What you should do: Go through the material below line by line and count those containing "clone". Write the count and nothing more.

"""

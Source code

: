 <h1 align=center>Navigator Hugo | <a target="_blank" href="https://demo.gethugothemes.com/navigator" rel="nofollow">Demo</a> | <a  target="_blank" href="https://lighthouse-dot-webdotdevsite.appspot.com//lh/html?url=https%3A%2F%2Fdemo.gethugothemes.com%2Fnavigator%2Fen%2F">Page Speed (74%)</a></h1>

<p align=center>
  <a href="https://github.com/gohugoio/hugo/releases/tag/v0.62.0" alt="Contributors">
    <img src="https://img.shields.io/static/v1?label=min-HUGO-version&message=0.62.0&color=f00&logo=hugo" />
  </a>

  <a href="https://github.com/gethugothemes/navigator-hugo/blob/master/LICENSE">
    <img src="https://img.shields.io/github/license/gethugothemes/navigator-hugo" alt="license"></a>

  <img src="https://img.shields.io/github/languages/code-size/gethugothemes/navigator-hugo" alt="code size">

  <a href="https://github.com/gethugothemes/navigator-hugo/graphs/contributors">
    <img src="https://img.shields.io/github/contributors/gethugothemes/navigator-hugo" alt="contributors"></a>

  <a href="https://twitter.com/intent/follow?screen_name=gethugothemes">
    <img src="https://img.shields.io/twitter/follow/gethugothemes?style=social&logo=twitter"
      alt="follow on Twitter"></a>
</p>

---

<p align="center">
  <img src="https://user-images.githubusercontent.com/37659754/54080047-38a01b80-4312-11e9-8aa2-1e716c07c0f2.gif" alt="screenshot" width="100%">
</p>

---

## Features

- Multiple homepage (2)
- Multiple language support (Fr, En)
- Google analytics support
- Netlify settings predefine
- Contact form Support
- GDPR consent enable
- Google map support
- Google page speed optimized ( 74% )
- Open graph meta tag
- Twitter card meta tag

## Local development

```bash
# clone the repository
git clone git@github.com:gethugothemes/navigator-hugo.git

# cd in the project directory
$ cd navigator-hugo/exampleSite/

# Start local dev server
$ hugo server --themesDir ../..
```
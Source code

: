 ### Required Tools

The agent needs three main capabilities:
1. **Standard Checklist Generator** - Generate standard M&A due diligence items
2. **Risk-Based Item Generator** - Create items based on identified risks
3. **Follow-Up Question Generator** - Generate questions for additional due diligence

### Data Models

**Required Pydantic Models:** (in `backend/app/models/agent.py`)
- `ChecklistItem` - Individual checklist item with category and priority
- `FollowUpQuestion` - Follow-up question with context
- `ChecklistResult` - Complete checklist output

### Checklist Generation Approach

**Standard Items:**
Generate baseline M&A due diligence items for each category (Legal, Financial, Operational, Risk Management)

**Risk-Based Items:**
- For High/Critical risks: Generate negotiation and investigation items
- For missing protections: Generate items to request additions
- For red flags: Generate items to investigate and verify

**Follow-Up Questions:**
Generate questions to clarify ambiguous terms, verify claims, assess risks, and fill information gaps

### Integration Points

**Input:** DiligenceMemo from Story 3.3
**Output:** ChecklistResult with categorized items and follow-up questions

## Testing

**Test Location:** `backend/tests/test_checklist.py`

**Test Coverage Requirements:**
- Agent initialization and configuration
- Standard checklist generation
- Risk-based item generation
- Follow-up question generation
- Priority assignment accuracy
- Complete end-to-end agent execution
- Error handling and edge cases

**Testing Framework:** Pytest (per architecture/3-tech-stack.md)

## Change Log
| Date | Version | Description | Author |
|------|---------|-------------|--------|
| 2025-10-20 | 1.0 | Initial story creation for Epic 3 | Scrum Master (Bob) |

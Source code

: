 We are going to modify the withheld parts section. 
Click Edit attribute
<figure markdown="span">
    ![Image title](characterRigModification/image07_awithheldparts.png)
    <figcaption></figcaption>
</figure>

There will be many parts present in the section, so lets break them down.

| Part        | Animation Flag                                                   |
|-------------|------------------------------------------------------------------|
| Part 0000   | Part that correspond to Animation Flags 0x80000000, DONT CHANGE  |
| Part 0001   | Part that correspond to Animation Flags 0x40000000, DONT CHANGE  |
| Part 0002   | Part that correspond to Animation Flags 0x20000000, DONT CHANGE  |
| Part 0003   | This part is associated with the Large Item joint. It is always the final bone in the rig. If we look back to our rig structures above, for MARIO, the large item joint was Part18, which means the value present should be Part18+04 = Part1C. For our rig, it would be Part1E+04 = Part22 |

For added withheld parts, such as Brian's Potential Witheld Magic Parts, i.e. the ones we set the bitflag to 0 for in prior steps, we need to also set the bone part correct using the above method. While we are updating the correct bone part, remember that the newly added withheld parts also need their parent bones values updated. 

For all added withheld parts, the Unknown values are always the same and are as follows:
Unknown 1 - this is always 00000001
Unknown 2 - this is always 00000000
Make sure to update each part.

"""

The completed task: 2